■ **TASK STATEMENT**
Return a faithful copy of all the entries, omitting the images.

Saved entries
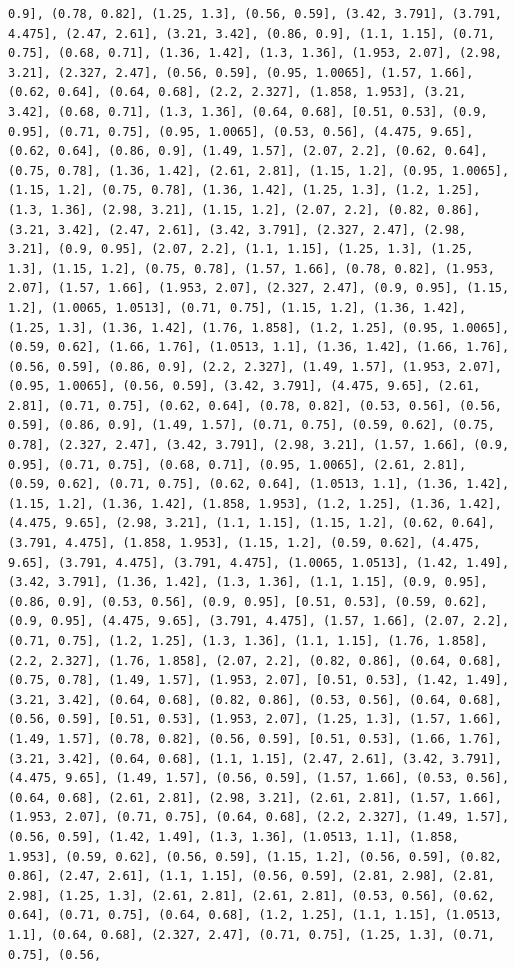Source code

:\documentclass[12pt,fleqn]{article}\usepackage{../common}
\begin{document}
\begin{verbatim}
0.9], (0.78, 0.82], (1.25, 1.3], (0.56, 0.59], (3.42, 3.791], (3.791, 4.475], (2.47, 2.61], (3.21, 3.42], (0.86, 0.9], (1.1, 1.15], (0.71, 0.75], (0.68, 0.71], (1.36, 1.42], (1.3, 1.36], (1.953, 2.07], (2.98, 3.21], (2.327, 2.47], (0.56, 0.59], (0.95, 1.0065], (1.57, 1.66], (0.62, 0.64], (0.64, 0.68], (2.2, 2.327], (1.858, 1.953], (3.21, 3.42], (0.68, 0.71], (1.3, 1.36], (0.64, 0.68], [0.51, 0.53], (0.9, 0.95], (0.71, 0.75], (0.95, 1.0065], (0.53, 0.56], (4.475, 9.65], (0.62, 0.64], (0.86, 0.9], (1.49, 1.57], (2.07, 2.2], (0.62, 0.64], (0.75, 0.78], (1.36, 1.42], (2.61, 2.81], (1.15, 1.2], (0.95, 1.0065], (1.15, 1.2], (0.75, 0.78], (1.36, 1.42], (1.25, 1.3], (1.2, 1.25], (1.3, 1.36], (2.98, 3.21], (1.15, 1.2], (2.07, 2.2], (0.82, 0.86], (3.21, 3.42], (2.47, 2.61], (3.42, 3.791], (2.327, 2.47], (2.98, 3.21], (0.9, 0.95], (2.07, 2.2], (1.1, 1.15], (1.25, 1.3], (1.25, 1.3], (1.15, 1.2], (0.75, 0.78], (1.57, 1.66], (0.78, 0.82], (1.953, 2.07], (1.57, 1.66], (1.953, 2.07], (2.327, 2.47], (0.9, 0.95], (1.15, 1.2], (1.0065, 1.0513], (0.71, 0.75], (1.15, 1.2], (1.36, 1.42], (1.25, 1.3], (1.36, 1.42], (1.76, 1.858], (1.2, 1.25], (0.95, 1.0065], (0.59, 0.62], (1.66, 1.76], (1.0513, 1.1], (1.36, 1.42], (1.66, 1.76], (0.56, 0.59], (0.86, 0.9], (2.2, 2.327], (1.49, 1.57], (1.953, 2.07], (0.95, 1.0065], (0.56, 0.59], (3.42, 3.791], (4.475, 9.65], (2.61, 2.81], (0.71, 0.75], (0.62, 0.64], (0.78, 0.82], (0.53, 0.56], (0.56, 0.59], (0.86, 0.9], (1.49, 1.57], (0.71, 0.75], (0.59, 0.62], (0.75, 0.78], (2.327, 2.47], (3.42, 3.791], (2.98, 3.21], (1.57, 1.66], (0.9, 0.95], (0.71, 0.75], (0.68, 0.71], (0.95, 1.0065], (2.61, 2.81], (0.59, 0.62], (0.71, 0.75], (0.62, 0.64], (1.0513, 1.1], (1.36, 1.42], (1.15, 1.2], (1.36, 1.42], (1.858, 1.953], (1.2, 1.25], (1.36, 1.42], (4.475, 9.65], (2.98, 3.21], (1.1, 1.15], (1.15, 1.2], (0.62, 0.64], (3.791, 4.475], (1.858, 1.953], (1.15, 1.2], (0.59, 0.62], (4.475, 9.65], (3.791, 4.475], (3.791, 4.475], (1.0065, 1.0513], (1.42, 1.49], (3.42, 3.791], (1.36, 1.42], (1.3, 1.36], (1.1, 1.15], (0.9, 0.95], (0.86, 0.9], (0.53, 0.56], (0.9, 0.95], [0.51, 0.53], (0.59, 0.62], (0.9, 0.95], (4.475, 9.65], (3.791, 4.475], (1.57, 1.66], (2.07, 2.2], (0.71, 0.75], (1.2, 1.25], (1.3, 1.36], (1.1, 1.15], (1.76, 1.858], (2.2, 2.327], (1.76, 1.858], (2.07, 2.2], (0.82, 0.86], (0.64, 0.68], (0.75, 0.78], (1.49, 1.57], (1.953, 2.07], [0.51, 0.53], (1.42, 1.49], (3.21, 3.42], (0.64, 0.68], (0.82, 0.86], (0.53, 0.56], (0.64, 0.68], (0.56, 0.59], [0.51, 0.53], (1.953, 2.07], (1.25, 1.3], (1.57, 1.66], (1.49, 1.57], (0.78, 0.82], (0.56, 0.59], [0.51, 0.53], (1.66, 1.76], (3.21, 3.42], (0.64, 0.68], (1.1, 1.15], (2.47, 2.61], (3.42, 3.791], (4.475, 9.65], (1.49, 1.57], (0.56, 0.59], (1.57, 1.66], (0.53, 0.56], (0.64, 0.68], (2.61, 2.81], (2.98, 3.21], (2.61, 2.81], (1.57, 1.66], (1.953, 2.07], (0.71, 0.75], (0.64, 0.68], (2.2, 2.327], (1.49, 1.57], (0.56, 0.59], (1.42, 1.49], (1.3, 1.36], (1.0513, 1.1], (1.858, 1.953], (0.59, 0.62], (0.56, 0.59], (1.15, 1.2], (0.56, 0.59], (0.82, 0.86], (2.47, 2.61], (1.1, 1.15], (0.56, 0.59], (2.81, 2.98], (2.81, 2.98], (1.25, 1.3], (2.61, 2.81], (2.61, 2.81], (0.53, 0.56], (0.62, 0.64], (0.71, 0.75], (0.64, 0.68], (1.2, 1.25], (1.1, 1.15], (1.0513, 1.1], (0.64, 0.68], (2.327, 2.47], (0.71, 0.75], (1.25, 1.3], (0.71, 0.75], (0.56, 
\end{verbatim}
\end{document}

■ **SOLUTION TO THIS EXERCISE**
Source code

:\documentclass[12pt,fleqn]{article}\usepackage{../common}
\begin{document}
\begin{verbatim}
0.9], (0.78, 0.82], (1.25, 1.3], (0.56, 0.59], (3.42, 3.791], (3.791, 4.475], (2.47, 2.61], (3.21, 3.42], (0.86, 0.9], (1.1, 1.15], (0.71, 0.75], (0.68, 0.71], (1.36, 1.42], (1.3, 1.36], (1.953, 2.07], (2.98, 3.21], (2.327, 2.47], (0.56, 0.59], (0.95, 1.0065], (1.57, 1.66], (0.62, 0.64], (0.64, 0.68], (2.2, 2.327], (1.858, 1.953], (3.21, 3.42], (0.68, 0.71], (1.3, 1.36], (0.64, 0.68], [0.51, 0.53], (0.9, 0.95], (0.71, 0.75], (0.95, 1.0065], (0.53, 0.56], (4.475, 9.65], (0.62, 0.64], (0.86, 0.9], (1.49, 1.57], (2.07, 2.2], (0.62, 0.64], (0.75, 0.78], (1.36, 1.42], (2.61, 2.81], (1.15, 1.2], (0.95, 1.0065], (1.15, 1.2], (0.75, 0.78], (1.36, 1.42], (1.25, 1.3], (1.2, 1.25], (1.3, 1.36], (2.98, 3.21], (1.15, 1.2], (2.07, 2.2], (0.82, 0.86], (3.21, 3.42], (2.47, 2.61], (3.42, 3.791], (2.327, 2.47], (2.98, 3.21], (0.9, 0.95], (2.07, 2.2], (1.1, 1.15], (1.25, 1.3], (1.25, 1.3], (1.15, 1.2], (0.75, 0.78], (1.57, 1.66], (0.78, 0.82], (1.953, 2.07], (1.57, 1.66], (1.953, 2.07], (2.327, 2.47], (0.9, 0.95], (1.15, 1.2], (1.0065, 1.0513], (0.71, 0.75], (1.15, 1.2], (1.36, 1.42], (1.25, 1.3], (1.36, 1.42], (1.76, 1.858], (1.2, 1.25], (0.95, 1.0065], (0.59, 0.62], (1.66, 1.76], (1.0513, 1.1], (1.36, 1.42], (1.66, 1.76], (0.56, 0.59], (0.86, 0.9], (2.2, 2.327], (1.49, 1.57], (1.953, 2.07], (0.95, 1.0065], (0.56, 0.59], (3.42, 3.791], (4.475, 9.65], (2.61, 2.81], (0.71, 0.75], (0.62, 0.64], (0.78, 0.82], (0.53, 0.56], (0.56, 0.59], (0.86, 0.9], (1.49, 1.57], (0.71, 0.75], (0.59, 0.62], (0.75, 0.78], (2.327, 2.47], (3.42, 3.791], (2.98, 3.21], (1.57, 1.66], (0.9, 0.95], (0.71, 0.75], (0.68, 0.71], (0.95, 1.0065], (2.61, 2.81], (0.59, 0.62], (0.71, 0.75], (0.62, 0.64], (1.0513, 1.1], (1.36, 1.42], (1.15, 1.2], (1.36, 1.42], (1.858, 1.953], (1.2, 1.25], (1.36, 1.42], (4.475, 9.65], (2.98, 3.21], (1.1, 1.15], (1.15, 1.2], (0.62, 0.64], (3.791, 4.475], (1.858, 1.953], (1.15, 1.2], (0.59, 0.62], (4.475, 9.65], (3.791, 4.475], (3.791, 4.475], (1.0065, 1.0513], (1.42, 1.49], (3.42, 3.791], (1.36, 1.42], (1.3, 1.36], (1.1, 1.15], (0.9, 0.95], (0.86, 0.9], (0.53, 0.56], (0.9, 0.95], [0.51, 0.53], (0.59, 0.62], (0.9, 0.95], (4.475, 9.65], (3.791, 4.475], (1.57, 1.66], (2.07, 2.2], (0.71, 0.75], (1.2, 1.25], (1.3, 1.36], (1.1, 1.15], (1.76, 1.858], (2.2, 2.327], (1.76, 1.858], (2.07, 2.2], (0.82, 0.86], (0.64, 0.68], (0.75, 0.78], (1.49, 1.57], (1.953, 2.07], [0.51, 0.53], (1.42, 1.49], (3.21, 3.42], (0.64, 0.68], (0.82, 0.86], (0.53, 0.56], (0.64, 0.68], (0.56, 0.59], [0.51, 0.53], (1.953, 2.07], (1.25, 1.3], (1.57, 1.66], (1.49, 1.57], (0.78, 0.82], (0.56, 0.59], [0.51, 0.53], (1.66, 1.76], (3.21, 3.42], (0.64, 0.68], (1.1, 1.15], (2.47, 2.61], (3.42, 3.791], (4.475, 9.65], (1.49, 1.57], (0.56, 0.59], (1.57, 1.66], (0.53, 0.56], (0.64, 0.68], (2.61, 2.81], (2.98, 3.21], (2.61, 2.81], (1.57, 1.66], (1.953, 2.07], (0.71, 0.75], (0.64, 0.68], (2.2, 2.327], (1.49, 1.57], (0.56, 0.59], (1.42, 1.49], (1.3, 1.36], (1.0513, 1.1], (1.858, 1.953], (0.59, 0.62], (0.56, 0.59], (1.15, 1.2], (0.56, 0.59], (0.82, 0.86], (2.47, 2.61], (1.1, 1.15], (0.56, 0.59], (2.81, 2.98], (2.81, 2.98], (1.25, 1.3], (2.61, 2.81], (2.61, 2.81], (0.53, 0.56], (0.62, 0.64], (0.71, 0.75], (0.64, 0.68], (1.2, 1.25], (1.1, 1.15], (1.0513, 1.1], (0.64, 0.68], (2.327, 2.47], (0.71, 0.75], (1.25, 1.3], (0.71, 0.75], (0.56, 
\end{verbatim}
\end{document}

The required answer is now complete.